Comprehensive Guide to Git Branching: Create, Switch, Delete
Learn how to create, switch, track, organize, and safely delete Git branches in everyday development workflows.
Comprehensive Guide to Git Branching: Create, Switch, Delete
Git branching lets you work on a feature, fix, or experiment without disturbing the main line of development. A good branching habit keeps your changes organized and makes reviews, testing, and rollback much easier.
Branches are lightweight pointers to commits. That means creating, switching, and deleting them is fast, but the choices you make still affect how clearly your project history reads.
What a Git Branch Is
A Git branch is a movable name that points to a commit. When you commit new work on a branch, Git moves that branch name forward to the new commit.
Most projects have a primary branch such as main or master. Teams usually keep that branch stable, then create short-lived branches for specific work:
git switch -c fix-login-timeout
This creates a new branch and switches to it. Older Git examples may use:
git checkout -b fix-login-timeout
Both patterns are common, but git switch is easier to read because it focuses only on branch movement.
Branch names should be specific enough to explain the work. feature is too vague. feature/add-health-check-endpoint or fix/nginx-502-upstream-timeout is much better. A clear name helps you and your reviewers understand the branch before opening any files.
Creating and Switching Branches
Before creating a branch, start from the right base. For most teams, that means updating your primary branch first:
git switch main
git pull
git switch -c feature/add-metrics-endpoint
This reduces the chance that your new branch starts from stale code. It does not eliminate conflicts, but it gives you a cleaner starting point.
To list local branches, run:
git branch
The current branch has an asterisk next to it. To see remote branches too, use:
git branch -a
To switch to an existing branch:
git switch branch-name
If the branch exists only on the remote, you can usually create a local tracking branch with:
git switch --track origin/branch-name
Tracking matters because it connects your local branch to its remote counterpart. Once tracking is set, simple commands like git pull and git push know which remote branch to use.
For a concrete scenario, imagine you need to patch a Jenkins pipeline failure while also working on a larger Docker image cleanup. Put those changes on separate branches. The urgent patch can be reviewed and merged quickly, while the larger cleanup can continue without blocking it.
For related basics, see getting started with Git repositories.
Keeping Branches Organized
Branches become messy when they stay open too long or collect unrelated changes. The best branch is usually small, focused, and easy to review.
Use one branch for one purpose:
- A bug fix branch should include the fix and any related tests.
- A feature branch should include the feature, not drive-by refactors.
- A cleanup branch should avoid behavior changes unless they are clearly part of the cleanup.
Before pushing, check your work:
git status
git diff --staged
This catches accidental files and unrelated edits. It is especially useful in DevOps repositories where generated files, local config, and secret templates may sit near real source files.

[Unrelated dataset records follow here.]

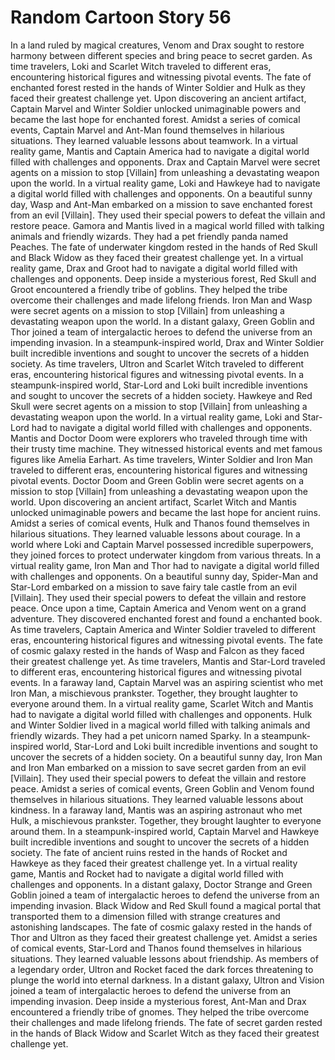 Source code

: # Random Cartoon Story 56

In a land ruled by magical creatures, Venom and Drax sought to restore harmony between different species and bring peace to secret garden.
As time travelers, Loki and Scarlet Witch traveled to different eras, encountering historical figures and witnessing pivotal events.
The fate of enchanted forest rested in the hands of Winter Soldier and Hulk as they faced their greatest challenge yet.
Upon discovering an ancient artifact, Captain Marvel and Winter Soldier unlocked unimaginable powers and became the last hope for enchanted forest.
Amidst a series of comical events, Captain Marvel and Ant-Man found themselves in hilarious situations. They learned valuable lessons about teamwork.
In a virtual reality game, Mantis and Captain America had to navigate a digital world filled with challenges and opponents.
Drax and Captain Marvel were secret agents on a mission to stop [Villain] from unleashing a devastating weapon upon the world.
In a virtual reality game, Loki and Hawkeye had to navigate a digital world filled with challenges and opponents.
On a beautiful sunny day, Wasp and Ant-Man embarked on a mission to save enchanted forest from an evil [Villain]. They used their special powers to defeat the villain and restore peace.
Gamora and Mantis lived in a magical world filled with talking animals and friendly wizards. They had a pet friendly panda named Peaches.
The fate of underwater kingdom rested in the hands of Red Skull and Black Widow as they faced their greatest challenge yet.
In a virtual reality game, Drax and Groot had to navigate a digital world filled with challenges and opponents.
Deep inside a mysterious forest, Red Skull and Groot encountered a friendly tribe of goblins. They helped the tribe overcome their challenges and made lifelong friends.
Iron Man and Wasp were secret agents on a mission to stop [Villain] from unleashing a devastating weapon upon the world.
In a distant galaxy, Green Goblin and Thor joined a team of intergalactic heroes to defend the universe from an impending invasion.
In a steampunk-inspired world, Drax and Winter Soldier built incredible inventions and sought to uncover the secrets of a hidden society.
As time travelers, Ultron and Scarlet Witch traveled to different eras, encountering historical figures and witnessing pivotal events.
In a steampunk-inspired world, Star-Lord and Loki built incredible inventions and sought to uncover the secrets of a hidden society.
Hawkeye and Red Skull were secret agents on a mission to stop [Villain] from unleashing a devastating weapon upon the world.
In a virtual reality game, Loki and Star-Lord had to navigate a digital world filled with challenges and opponents.
Mantis and Doctor Doom were explorers who traveled through time with their trusty time machine. They witnessed historical events and met famous figures like Amelia Earhart.
As time travelers, Winter Soldier and Iron Man traveled to different eras, encountering historical figures and witnessing pivotal events.
Doctor Doom and Green Goblin were secret agents on a mission to stop [Villain] from unleashing a devastating weapon upon the world.
Upon discovering an ancient artifact, Scarlet Witch and Mantis unlocked unimaginable powers and became the last hope for ancient ruins.
Amidst a series of comical events, Hulk and Thanos found themselves in hilarious situations. They learned valuable lessons about courage.
In a world where Loki and Captain Marvel possessed incredible superpowers, they joined forces to protect underwater kingdom from various threats.
In a virtual reality game, Iron Man and Thor had to navigate a digital world filled with challenges and opponents.
On a beautiful sunny day, Spider-Man and Star-Lord embarked on a mission to save fairy tale castle from an evil [Villain]. They used their special powers to defeat the villain and restore peace.
Once upon a time, Captain America and Venom went on a grand adventure. They discovered enchanted forest and found a enchanted book.
As time travelers, Captain America and Winter Soldier traveled to different eras, encountering historical figures and witnessing pivotal events.
The fate of cosmic galaxy rested in the hands of Wasp and Falcon as they faced their greatest challenge yet.
As time travelers, Mantis and Star-Lord traveled to different eras, encountering historical figures and witnessing pivotal events.
In a faraway land, Captain Marvel was an aspiring scientist who met Iron Man, a mischievous prankster. Together, they brought laughter to everyone around them.
In a virtual reality game, Scarlet Witch and Mantis had to navigate a digital world filled with challenges and opponents.
Hulk and Winter Soldier lived in a magical world filled with talking animals and friendly wizards. They had a pet unicorn named Sparky.
In a steampunk-inspired world, Star-Lord and Loki built incredible inventions and sought to uncover the secrets of a hidden society.
On a beautiful sunny day, Iron Man and Iron Man embarked on a mission to save secret garden from an evil [Villain]. They used their special powers to defeat the villain and restore peace.
Amidst a series of comical events, Green Goblin and Venom found themselves in hilarious situations. They learned valuable lessons about kindness.
In a faraway land, Mantis was an aspiring astronaut who met Hulk, a mischievous prankster. Together, they brought laughter to everyone around them.
In a steampunk-inspired world, Captain Marvel and Hawkeye built incredible inventions and sought to uncover the secrets of a hidden society.
The fate of ancient ruins rested in the hands of Rocket and Hawkeye as they faced their greatest challenge yet.
In a virtual reality game, Mantis and Rocket had to navigate a digital world filled with challenges and opponents.
In a distant galaxy, Doctor Strange and Green Goblin joined a team of intergalactic heroes to defend the universe from an impending invasion.
Black Widow and Red Skull found a magical portal that transported them to a dimension filled with strange creatures and astonishing landscapes.
The fate of cosmic galaxy rested in the hands of Thor and Ultron as they faced their greatest challenge yet.
Amidst a series of comical events, Star-Lord and Thanos found themselves in hilarious situations. They learned valuable lessons about friendship.
As members of a legendary order, Ultron and Rocket faced the dark forces threatening to plunge the world into eternal darkness.
In a distant galaxy, Ultron and Vision joined a team of intergalactic heroes to defend the universe from an impending invasion.
Deep inside a mysterious forest, Ant-Man and Drax encountered a friendly tribe of gnomes. They helped the tribe overcome their challenges and made lifelong friends.
The fate of secret garden rested in the hands of Black Widow and Scarlet Witch as they faced their greatest challenge yet.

When your branch needs the latest changes from main, you have two common options:
git merge main
or:
git rebase main
Merge preserves the exact branch history. Rebase rewrites your branch commits on top of the latest base. Both are useful, but teams should agree on which style they expect before merging shared work. If you are unsure, prefer the workflow documented by your project.
Deleting Branches Safely
Deleting old branches keeps your repository easier to navigate. After a branch has been merged, delete the local copy with:
git branch -d branch-name
The lowercase -d is the safer option. Git refuses to delete the branch if it believes the work has not been merged.
If you truly need to delete an unmerged local branch, use:
git branch -D branch-name
Use this carefully. It removes the branch name even if the commits are not merged. The commits may still be recoverable for a while through the reflog, but you should not treat that as a normal safety net.
To delete a remote branch:
git push origin --delete branch-name
Only delete remote branches when the work is merged, abandoned, or clearly owned by you. On shared teams, remote branches may be used by reviews, deployment previews, or other developers.
You can clean stale remote-tracking references with:
git fetch --prune
This removes local references to remote branches that no longer exist on the server. It does not delete real remote branches.
When to Ask a Teammate
Branch creation and switching are low-risk operations. The risky moments are deleting unmerged work, force-pushing, and rebasing branches that other people may already be using.
Ask before force-pushing to a shared branch. Also ask before deleting a remote branch that you did not create. In CI/CD-heavy repositories, a branch may trigger builds, previews, or deployment rules that are not obvious from Git alone.
Good branching is mostly about clarity. Create a branch from the right base, name it after the work, keep it focused, and delete it when it is no longer needed. Those habits make Git easier for you and safer for the whole team.